Each line below should be repeated exactly as it stands.

┌─ Provided data

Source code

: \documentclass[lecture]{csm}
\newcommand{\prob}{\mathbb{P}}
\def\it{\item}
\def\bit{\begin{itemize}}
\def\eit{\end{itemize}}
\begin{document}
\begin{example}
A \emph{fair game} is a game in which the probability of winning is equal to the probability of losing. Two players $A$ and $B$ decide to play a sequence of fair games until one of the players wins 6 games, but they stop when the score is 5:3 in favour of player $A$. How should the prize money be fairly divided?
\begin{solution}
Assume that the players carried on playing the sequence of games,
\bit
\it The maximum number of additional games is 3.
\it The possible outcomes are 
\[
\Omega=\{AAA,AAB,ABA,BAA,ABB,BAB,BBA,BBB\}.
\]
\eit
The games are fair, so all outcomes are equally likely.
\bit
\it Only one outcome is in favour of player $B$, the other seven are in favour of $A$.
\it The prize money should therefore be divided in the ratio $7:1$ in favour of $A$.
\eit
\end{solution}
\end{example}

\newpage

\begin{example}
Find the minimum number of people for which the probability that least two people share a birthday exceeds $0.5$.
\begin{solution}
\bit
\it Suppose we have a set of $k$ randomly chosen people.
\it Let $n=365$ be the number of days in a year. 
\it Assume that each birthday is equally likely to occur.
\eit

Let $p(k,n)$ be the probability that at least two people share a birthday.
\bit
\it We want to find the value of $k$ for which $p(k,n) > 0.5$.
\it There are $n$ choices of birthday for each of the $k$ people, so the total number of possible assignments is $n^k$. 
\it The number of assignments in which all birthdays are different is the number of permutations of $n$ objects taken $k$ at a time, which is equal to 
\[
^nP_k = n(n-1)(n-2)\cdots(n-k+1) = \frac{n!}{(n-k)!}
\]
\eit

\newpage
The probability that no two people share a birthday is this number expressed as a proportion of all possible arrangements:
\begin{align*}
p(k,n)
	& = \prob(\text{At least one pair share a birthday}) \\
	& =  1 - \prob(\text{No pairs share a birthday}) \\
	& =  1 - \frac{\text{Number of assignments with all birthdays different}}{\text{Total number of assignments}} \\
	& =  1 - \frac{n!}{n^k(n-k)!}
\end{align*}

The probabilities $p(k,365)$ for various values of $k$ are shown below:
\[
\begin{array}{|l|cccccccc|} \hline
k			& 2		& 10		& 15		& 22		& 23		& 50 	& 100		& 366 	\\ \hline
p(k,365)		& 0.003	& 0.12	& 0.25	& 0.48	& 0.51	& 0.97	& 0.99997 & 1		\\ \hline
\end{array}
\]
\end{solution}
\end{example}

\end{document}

└─

Task response.
Source code

: \documentclass[lecture]{csm}
\newcommand{\prob}{\mathbb{P}}
\def\it{\item}
\def\bit{\begin{itemize}}
\def\eit{\end{itemize}}
\begin{document}
\begin{example}
A \emph{fair game} is a game in which the probability of winning is equal to the probability of losing. Two players $A$ and $B$ decide to play a sequence of fair games until one of the players wins 6 games, but they stop when the score is 5:3 in favour of player $A$. How should the prize money be fairly divided?
\begin{solution}
Assume that the players carried on playing the sequence of games,
\bit
\it The maximum number of additional games is 3.
\it The possible outcomes are 
\[
\Omega=\{AAA,AAB,ABA,BAA,ABB,BAB,BBA,BBB\}.
\]
\eit
The games are fair, so all outcomes are equally likely.
\bit
\it Only one outcome is in favour of player $B$, the other seven are in favour of $A$.
\it The prize money should therefore be divided in the ratio $7:1$ in favour of $A$.
\eit
\end{solution}
\end{example}

\newpage

\begin{example}
Find the minimum number of people for which the probability that least two people share a birthday exceeds $0.5$.
\begin{solution}
\bit
\it Suppose we have a set of $k$ randomly chosen people.
\it Let $n=365$ be the number of days in a year. 
\it Assume that each birthday is equally likely to occur.
\eit

Let $p(k,n)$ be the probability that at least two people share a birthday.
\bit
\it We want to find the value of $k$ for which $p(k,n) > 0.5$.
\it There are $n$ choices of birthday for each of the $k$ people, so the total number of possible assignments is $n^k$. 
\it The number of assignments in which all birthdays are different is the number of permutations of $n$ objects taken $k$ at a time, which is equal to 
\[
^nP_k = n(n-1)(n-2)\cdots(n-k+1) = \frac{n!}{(n-k)!}
\]
\eit

\newpage
The probability that no two people share a birthday is this number expressed as a proportion of all possible arrangements:
\begin{align*}
p(k,n)
	& = \prob(\text{At least one pair share a birthday}) \\
	& =  1 - \prob(\text{No pairs share a birthday}) \\
	& =  1 - \frac{\text{Number of assignments with all birthdays different}}{\text{Total number of assignments}} \\
	& =  1 - \frac{n!}{n^k(n-k)!}
\end{align*}

The probabilities $p(k,365)$ for various values of $k$ are shown below:
\[
\begin{array}{|l|cccccccc|} \hline
k			& 2		& 10		& 15		& 22		& 23		& 50 	& 100		& 366 	\\ \hline
p(k,365)		& 0.003	& 0.12	& 0.25	& 0.48	& 0.51	& 0.97	& 0.99997 & 1		\\ \hline
\end{array}
\]
\end{solution}
\end{example}

\end{document}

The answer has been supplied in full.